Please report how many lines in the data below contain "important". Nothing besides the number should be written.

(Stored data)
━━━
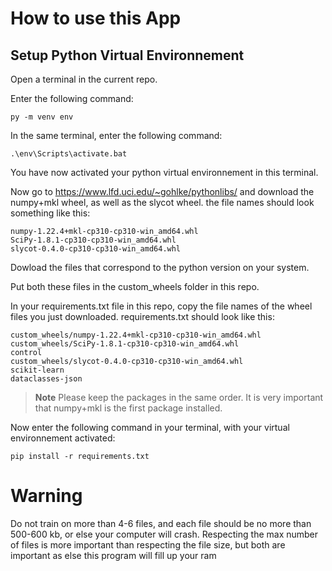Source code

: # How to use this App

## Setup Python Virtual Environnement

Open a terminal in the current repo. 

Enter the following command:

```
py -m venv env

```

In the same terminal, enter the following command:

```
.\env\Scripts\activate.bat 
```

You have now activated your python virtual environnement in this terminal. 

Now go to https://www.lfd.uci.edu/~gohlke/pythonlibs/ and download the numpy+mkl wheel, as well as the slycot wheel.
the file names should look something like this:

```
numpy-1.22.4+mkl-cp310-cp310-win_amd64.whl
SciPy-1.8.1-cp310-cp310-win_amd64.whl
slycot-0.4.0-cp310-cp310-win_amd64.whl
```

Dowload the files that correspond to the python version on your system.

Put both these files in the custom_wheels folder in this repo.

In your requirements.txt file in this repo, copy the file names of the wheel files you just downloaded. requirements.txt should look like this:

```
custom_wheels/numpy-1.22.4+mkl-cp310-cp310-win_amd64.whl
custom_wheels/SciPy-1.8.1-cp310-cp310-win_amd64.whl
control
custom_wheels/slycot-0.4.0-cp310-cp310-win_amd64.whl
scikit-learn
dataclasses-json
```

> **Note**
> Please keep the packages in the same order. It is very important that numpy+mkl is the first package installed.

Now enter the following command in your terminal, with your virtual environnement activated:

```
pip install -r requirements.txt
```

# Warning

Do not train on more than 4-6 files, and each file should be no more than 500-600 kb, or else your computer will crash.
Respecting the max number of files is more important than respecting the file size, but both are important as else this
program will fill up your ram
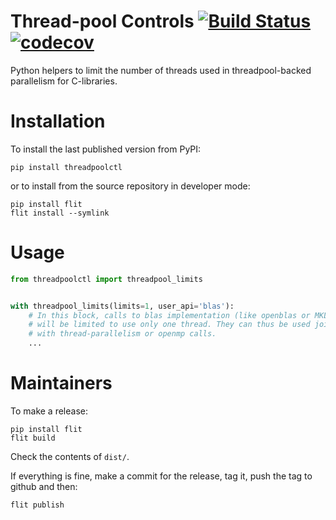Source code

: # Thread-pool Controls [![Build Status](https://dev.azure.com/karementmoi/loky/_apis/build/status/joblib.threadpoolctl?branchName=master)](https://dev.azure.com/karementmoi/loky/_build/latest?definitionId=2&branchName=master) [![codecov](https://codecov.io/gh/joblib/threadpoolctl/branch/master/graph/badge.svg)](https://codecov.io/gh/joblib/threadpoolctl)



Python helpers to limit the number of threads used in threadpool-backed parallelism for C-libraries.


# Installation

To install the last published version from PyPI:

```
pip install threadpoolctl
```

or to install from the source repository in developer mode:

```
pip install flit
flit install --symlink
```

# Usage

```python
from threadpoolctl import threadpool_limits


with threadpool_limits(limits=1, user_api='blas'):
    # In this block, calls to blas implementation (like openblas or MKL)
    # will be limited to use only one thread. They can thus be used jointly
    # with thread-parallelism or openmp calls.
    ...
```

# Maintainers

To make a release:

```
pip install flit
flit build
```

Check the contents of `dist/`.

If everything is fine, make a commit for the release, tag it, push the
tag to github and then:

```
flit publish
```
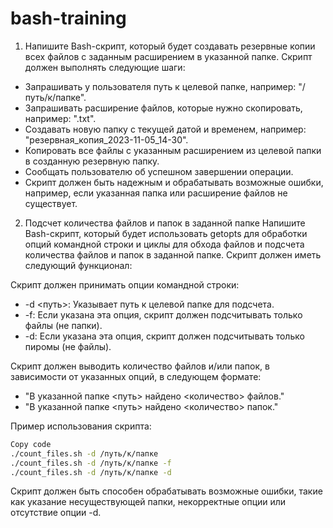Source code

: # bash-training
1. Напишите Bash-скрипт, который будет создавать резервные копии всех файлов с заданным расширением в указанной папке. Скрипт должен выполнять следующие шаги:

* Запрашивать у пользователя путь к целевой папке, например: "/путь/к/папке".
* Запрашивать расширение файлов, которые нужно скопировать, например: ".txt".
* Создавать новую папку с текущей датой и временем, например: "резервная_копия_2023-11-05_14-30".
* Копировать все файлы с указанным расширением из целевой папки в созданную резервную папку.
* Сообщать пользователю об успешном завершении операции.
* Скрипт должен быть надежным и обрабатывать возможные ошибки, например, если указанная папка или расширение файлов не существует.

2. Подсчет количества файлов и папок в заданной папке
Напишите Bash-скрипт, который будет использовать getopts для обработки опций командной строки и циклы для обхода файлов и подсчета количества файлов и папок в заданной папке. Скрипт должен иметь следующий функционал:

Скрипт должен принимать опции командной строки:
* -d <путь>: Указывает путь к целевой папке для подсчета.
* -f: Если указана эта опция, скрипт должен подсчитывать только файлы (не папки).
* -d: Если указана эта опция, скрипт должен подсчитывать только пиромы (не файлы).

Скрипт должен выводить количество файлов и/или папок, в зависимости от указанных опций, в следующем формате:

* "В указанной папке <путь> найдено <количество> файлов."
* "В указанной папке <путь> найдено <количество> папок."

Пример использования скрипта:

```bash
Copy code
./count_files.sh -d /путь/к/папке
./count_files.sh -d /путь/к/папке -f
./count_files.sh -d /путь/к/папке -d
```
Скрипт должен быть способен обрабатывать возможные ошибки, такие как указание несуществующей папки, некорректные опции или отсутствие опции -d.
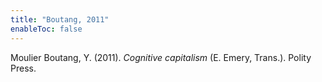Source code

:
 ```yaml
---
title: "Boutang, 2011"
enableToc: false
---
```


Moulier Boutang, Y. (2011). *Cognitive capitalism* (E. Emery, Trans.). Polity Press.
━━━
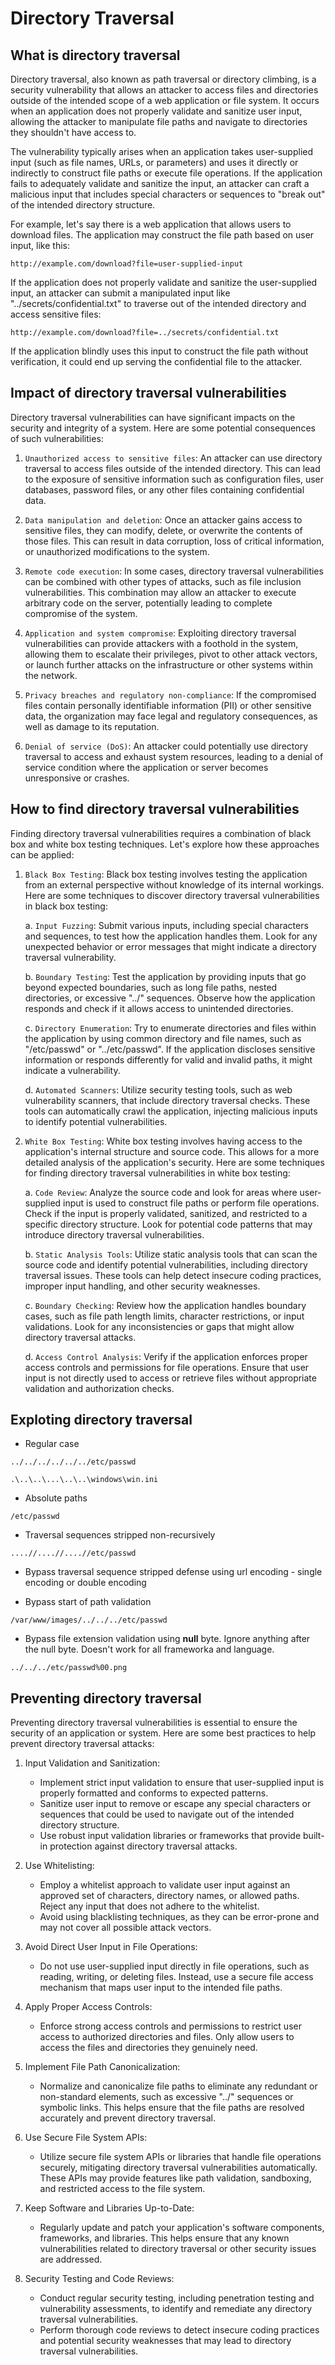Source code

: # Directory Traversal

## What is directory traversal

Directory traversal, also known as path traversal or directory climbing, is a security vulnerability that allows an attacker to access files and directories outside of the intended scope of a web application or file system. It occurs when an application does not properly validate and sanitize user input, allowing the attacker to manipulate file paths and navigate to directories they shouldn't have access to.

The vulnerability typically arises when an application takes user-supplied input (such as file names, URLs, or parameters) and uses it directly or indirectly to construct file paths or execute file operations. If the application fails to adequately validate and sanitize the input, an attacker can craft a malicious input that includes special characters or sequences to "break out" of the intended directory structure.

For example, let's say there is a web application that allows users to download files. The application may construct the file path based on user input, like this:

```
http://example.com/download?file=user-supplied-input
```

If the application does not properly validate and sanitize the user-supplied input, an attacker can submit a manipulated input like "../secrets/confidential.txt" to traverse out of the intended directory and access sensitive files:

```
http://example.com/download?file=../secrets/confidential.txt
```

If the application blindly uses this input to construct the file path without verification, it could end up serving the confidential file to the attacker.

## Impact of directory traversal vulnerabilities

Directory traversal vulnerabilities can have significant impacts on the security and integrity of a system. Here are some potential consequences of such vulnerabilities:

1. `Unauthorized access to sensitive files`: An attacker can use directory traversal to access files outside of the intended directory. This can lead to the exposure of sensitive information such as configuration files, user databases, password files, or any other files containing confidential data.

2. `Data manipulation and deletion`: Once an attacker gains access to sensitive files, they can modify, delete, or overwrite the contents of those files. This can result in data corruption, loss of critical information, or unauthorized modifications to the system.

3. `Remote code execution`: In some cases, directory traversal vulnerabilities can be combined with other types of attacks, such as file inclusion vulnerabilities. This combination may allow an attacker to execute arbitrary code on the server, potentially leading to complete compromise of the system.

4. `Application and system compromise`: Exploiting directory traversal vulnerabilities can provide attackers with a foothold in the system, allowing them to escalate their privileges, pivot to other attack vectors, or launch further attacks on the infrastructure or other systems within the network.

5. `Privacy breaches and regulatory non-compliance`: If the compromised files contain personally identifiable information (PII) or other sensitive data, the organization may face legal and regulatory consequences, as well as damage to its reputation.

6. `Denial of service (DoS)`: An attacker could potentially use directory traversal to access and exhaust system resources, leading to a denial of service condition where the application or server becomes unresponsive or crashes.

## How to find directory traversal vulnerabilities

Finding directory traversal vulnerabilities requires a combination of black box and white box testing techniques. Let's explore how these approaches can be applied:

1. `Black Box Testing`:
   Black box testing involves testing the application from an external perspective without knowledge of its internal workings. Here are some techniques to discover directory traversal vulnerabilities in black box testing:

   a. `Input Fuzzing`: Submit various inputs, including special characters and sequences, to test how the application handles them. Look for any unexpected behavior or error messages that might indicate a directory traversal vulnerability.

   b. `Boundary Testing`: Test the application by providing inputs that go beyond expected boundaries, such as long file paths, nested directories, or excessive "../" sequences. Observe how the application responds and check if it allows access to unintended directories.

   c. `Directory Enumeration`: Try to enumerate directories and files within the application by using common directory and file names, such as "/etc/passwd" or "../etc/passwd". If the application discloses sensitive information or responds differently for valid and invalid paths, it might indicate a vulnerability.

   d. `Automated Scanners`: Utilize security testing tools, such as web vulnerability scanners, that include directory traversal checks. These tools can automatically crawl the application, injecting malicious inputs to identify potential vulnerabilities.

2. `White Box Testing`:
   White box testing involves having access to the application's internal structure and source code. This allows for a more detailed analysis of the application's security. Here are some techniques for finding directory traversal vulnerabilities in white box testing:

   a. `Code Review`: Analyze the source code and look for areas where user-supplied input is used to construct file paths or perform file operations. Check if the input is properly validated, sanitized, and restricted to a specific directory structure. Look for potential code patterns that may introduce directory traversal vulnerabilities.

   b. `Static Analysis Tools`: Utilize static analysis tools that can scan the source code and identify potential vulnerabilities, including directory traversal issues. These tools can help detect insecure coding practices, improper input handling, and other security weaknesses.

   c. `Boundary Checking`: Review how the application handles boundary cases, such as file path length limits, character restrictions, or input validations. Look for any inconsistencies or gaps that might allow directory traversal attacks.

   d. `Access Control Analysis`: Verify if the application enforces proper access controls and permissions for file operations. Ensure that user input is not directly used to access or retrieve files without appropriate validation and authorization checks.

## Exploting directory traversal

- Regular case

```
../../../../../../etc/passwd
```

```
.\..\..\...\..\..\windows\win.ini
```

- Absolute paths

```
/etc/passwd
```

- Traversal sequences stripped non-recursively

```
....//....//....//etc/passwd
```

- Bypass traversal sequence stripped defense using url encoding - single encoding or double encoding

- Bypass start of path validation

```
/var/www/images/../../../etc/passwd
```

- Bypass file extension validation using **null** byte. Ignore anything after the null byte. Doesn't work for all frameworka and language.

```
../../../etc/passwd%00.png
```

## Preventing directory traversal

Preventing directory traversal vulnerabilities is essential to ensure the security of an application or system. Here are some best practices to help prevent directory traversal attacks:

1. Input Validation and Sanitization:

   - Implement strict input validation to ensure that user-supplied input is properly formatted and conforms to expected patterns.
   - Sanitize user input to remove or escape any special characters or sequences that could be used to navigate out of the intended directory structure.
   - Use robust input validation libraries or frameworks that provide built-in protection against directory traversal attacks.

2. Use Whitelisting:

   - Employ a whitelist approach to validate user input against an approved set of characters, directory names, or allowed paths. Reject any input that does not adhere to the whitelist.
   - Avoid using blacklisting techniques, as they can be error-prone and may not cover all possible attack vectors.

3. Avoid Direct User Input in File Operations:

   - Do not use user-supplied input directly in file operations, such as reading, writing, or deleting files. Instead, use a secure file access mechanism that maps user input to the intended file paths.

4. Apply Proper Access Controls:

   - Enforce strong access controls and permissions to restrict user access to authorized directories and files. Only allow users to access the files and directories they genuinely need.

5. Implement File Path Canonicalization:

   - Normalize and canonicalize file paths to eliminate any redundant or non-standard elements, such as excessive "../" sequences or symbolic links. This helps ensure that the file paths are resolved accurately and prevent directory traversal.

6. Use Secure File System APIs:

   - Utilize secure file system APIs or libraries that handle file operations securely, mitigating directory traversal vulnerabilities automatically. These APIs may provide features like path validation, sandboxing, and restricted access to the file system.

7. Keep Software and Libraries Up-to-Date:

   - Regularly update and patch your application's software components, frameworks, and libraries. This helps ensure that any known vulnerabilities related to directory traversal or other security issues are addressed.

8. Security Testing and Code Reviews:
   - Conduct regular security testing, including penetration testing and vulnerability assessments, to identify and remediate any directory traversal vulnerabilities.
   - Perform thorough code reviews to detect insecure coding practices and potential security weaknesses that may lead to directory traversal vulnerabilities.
━━━
#### Solution for this task
2